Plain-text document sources
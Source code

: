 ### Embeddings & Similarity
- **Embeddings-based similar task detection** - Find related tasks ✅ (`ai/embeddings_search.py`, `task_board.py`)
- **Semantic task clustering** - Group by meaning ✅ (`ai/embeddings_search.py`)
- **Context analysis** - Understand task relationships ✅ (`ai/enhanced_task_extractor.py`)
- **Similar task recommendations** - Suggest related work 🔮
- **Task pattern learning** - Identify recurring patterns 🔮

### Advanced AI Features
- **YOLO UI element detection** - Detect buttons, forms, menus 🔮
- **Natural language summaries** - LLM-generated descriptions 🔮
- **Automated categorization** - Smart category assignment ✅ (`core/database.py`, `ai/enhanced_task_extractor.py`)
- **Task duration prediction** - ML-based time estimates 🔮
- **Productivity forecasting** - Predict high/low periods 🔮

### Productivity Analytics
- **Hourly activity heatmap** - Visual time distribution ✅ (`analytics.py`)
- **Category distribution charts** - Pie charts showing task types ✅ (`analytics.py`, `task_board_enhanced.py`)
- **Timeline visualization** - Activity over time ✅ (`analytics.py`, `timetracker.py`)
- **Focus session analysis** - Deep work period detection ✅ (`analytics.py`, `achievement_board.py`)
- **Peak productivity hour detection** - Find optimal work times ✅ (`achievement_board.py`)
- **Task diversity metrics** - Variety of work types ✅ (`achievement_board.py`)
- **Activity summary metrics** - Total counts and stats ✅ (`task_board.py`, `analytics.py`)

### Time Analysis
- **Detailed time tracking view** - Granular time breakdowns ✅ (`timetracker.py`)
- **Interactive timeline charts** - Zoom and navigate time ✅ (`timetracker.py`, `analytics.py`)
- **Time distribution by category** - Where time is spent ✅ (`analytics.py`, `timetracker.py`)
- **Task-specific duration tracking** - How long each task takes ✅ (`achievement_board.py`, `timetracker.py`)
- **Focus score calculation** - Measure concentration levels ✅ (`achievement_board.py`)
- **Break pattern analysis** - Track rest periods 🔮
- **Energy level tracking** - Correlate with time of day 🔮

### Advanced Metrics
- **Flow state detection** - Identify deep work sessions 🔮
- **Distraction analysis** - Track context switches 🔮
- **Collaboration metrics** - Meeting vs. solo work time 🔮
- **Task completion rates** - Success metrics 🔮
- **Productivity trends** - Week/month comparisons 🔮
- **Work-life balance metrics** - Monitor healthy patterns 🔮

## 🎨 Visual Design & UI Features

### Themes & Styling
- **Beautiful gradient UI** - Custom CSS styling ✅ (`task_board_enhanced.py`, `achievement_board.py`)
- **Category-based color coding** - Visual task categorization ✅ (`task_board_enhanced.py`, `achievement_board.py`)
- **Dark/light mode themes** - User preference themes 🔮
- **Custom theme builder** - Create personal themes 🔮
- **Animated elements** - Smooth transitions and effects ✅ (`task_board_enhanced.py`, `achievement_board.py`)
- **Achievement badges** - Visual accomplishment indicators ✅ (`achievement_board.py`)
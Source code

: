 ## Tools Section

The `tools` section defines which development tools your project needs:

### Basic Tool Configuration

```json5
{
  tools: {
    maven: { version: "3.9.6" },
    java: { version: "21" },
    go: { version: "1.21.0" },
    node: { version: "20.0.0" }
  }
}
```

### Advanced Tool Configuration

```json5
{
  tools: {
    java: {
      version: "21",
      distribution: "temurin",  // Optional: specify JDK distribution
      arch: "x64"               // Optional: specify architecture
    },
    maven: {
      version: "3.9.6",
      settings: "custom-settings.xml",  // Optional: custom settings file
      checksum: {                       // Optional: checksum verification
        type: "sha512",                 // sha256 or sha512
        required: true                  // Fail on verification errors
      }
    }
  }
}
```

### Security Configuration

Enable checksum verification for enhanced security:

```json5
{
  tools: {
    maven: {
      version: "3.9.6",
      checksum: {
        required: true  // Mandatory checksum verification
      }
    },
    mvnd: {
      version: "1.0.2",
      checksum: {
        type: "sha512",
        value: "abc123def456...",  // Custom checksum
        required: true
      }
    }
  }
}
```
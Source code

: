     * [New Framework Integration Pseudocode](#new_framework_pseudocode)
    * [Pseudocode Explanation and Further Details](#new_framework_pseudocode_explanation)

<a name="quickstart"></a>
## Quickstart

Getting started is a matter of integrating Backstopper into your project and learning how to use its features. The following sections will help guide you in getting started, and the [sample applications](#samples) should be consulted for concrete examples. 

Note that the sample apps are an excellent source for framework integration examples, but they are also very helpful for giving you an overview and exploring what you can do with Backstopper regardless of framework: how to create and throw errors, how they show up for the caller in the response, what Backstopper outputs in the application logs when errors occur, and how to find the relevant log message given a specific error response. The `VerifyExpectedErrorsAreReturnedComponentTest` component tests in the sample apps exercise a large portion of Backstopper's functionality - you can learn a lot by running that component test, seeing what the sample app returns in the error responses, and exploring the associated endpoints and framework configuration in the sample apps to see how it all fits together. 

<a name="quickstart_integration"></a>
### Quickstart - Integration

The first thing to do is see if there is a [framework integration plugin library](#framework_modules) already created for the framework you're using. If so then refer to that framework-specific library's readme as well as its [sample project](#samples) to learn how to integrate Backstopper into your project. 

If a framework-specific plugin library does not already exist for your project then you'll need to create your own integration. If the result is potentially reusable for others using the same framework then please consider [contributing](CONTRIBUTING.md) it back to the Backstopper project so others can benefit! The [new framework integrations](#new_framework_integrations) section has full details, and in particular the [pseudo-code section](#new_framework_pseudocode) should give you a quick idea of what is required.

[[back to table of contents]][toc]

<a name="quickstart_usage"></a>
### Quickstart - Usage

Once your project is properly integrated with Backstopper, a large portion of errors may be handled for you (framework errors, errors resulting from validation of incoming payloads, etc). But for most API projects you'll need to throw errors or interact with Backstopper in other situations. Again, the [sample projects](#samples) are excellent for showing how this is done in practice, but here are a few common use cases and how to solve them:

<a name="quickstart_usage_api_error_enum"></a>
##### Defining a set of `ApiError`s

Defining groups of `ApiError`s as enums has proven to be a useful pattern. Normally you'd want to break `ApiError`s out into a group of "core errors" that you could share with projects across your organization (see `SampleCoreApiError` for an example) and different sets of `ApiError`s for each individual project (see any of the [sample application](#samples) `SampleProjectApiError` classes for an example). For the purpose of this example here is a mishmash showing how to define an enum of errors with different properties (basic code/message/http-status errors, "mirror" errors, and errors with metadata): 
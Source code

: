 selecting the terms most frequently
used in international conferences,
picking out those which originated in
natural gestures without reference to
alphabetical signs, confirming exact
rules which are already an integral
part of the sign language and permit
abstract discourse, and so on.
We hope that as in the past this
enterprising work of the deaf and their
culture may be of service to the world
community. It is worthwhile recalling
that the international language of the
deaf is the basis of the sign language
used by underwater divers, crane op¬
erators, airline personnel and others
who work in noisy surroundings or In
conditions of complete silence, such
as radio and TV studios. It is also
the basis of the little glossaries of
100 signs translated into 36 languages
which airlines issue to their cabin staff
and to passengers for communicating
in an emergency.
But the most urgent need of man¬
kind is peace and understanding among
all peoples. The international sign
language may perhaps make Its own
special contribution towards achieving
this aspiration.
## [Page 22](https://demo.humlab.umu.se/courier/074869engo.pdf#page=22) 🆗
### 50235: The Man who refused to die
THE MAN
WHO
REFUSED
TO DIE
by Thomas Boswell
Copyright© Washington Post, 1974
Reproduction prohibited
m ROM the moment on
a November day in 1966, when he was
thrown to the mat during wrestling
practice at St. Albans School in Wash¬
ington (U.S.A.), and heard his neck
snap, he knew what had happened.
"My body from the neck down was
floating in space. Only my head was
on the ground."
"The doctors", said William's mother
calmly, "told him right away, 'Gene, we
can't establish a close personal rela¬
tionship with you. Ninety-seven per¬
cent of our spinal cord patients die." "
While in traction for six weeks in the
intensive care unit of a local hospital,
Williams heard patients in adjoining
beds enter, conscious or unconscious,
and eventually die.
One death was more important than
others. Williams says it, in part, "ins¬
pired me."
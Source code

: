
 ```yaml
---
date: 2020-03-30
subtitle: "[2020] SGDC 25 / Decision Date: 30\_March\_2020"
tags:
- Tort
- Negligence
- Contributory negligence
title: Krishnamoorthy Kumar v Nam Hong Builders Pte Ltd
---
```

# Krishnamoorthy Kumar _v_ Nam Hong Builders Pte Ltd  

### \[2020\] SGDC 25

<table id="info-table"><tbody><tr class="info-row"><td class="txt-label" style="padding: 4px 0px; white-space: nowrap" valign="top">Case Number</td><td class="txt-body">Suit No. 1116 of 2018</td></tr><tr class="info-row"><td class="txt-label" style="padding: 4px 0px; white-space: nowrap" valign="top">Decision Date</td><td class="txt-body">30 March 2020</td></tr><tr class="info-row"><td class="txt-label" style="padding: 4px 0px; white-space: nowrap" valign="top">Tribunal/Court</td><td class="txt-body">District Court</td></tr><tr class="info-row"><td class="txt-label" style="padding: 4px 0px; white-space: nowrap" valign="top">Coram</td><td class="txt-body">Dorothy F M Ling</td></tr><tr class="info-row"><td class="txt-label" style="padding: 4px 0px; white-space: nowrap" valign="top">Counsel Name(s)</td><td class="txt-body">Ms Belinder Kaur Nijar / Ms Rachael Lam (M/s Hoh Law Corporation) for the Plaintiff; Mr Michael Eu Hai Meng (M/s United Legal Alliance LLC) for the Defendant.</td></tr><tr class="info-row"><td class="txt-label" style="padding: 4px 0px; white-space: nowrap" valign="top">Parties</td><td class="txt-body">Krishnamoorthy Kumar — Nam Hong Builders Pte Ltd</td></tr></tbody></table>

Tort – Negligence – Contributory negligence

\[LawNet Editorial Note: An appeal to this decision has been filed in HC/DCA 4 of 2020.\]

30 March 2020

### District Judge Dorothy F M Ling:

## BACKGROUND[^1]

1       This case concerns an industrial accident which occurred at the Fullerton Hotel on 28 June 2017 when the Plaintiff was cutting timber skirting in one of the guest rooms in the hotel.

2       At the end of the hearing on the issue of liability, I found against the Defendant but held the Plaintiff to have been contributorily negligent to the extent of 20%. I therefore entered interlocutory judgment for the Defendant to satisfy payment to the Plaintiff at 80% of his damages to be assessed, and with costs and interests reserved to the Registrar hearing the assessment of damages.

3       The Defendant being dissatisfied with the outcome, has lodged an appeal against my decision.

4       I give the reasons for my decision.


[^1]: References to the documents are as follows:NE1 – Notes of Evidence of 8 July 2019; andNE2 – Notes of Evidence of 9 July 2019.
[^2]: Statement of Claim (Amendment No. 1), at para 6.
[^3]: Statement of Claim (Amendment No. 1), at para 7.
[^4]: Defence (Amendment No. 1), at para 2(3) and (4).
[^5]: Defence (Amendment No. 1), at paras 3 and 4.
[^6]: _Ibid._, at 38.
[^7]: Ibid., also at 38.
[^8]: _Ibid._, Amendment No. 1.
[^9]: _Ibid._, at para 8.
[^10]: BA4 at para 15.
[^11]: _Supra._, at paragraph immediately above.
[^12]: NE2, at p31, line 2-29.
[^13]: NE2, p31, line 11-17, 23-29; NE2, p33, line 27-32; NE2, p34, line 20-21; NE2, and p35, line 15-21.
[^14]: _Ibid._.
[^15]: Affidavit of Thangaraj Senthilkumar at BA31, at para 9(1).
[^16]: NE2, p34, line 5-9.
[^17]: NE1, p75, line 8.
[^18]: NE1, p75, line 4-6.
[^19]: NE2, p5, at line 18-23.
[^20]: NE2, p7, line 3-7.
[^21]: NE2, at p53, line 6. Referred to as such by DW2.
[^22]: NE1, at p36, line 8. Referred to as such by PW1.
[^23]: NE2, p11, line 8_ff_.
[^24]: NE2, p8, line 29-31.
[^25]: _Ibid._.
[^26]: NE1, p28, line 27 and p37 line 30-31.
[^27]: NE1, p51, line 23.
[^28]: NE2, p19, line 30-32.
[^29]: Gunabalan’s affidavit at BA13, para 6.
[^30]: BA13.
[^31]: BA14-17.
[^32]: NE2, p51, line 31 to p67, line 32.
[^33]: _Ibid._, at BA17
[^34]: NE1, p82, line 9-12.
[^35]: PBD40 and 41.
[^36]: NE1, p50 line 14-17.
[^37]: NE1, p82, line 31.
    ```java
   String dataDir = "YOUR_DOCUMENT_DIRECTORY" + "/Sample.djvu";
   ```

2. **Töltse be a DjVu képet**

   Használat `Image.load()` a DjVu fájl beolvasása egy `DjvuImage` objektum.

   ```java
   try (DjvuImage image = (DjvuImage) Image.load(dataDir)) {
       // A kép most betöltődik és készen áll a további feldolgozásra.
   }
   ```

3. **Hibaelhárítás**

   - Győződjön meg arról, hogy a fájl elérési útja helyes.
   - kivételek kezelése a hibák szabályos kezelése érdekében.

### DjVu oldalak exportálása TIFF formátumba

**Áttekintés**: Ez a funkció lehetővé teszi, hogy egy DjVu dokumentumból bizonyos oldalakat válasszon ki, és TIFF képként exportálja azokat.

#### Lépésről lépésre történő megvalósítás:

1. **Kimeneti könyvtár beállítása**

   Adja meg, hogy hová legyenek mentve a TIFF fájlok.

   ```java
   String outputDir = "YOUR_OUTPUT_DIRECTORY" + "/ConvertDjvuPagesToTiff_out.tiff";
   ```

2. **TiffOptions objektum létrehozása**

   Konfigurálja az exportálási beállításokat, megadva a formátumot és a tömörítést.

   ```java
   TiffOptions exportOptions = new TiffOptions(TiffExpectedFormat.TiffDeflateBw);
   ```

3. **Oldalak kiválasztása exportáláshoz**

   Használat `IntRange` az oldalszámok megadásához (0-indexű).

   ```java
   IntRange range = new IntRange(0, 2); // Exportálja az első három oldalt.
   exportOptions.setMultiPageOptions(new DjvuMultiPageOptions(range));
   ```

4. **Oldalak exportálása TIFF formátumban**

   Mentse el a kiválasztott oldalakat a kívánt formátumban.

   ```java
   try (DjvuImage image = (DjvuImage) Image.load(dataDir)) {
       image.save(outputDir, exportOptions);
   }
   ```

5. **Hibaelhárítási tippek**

## DIRECTIONS FOR THIS TASK:
Each line that contains the string "Defining" should be copied from the data above.

## EXPECTED ANSWER:
##### Defining a set of `ApiError`s
Defining groups of `ApiError`s as enums has proven to be a useful pattern. Normally you'd want to break `ApiError`s out into a group of "core errors" that you could share with projects across your organization (see `SampleCoreApiError` for an example) and different sets of `ApiError`s for each individual project (see any of the [sample application](#samples) `SampleProjectApiError` classes for an example). For the purpose of this example here is a mishmash showing how to define an enum of errors with different properties (basic code/message/http-status errors, "mirror" errors, and errors with metadata): 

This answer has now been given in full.